*** Opening of GIVEN RECORDS ***
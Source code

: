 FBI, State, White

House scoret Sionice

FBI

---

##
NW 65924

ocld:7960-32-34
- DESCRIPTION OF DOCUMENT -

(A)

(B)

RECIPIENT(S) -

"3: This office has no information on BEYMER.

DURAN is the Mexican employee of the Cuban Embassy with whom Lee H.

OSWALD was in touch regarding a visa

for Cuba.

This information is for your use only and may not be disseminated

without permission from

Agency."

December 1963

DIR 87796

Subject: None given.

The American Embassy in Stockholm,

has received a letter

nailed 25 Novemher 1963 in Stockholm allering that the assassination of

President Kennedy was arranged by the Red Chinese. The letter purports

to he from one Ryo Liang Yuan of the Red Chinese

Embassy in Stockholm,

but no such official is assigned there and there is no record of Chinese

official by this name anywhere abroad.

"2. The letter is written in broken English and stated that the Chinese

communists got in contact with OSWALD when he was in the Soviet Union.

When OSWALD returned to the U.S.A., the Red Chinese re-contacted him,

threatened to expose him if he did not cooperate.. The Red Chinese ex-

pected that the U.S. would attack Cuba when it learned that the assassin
*** Close of GIVEN RECORDS ***
→ **ABOUT THIS EXERCISE**: Every record in the material above should be set down exactly.

→ **RESPONSE TO THE TASK**:
Source code

: FBI, State, White

House scoret Sionice

FBI

---

##
NW 65924

ocld:7960-32-34
- DESCRIPTION OF DOCUMENT -

(A)

(B)

RECIPIENT(S) -

"3: This office has no information on BEYMER.

DURAN is the Mexican employee of the Cuban Embassy with whom Lee H.

OSWALD was in touch regarding a visa

for Cuba.

This information is for your use only and may not be disseminated

without permission from

Agency."

December 1963

DIR 87796

Subject: None given.

The American Embassy in Stockholm,

has received a letter

nailed 25 Novemher 1963 in Stockholm allering that the assassination of

President Kennedy was arranged by the Red Chinese. The letter purports

to he from one Ryo Liang Yuan of the Red Chinese

Embassy in Stockholm,

but no such official is assigned there and there is no record of Chinese

official by this name anywhere abroad.

"2. The letter is written in broken English and stated that the Chinese

communists got in contact with OSWALD when he was in the Soviet Union.

When OSWALD returned to the U.S.A., the Red Chinese re-contacted him,

threatened to expose him if he did not cooperate.. The Red Chinese ex-

pected that the U.S. would attack Cuba when it learned that the assassin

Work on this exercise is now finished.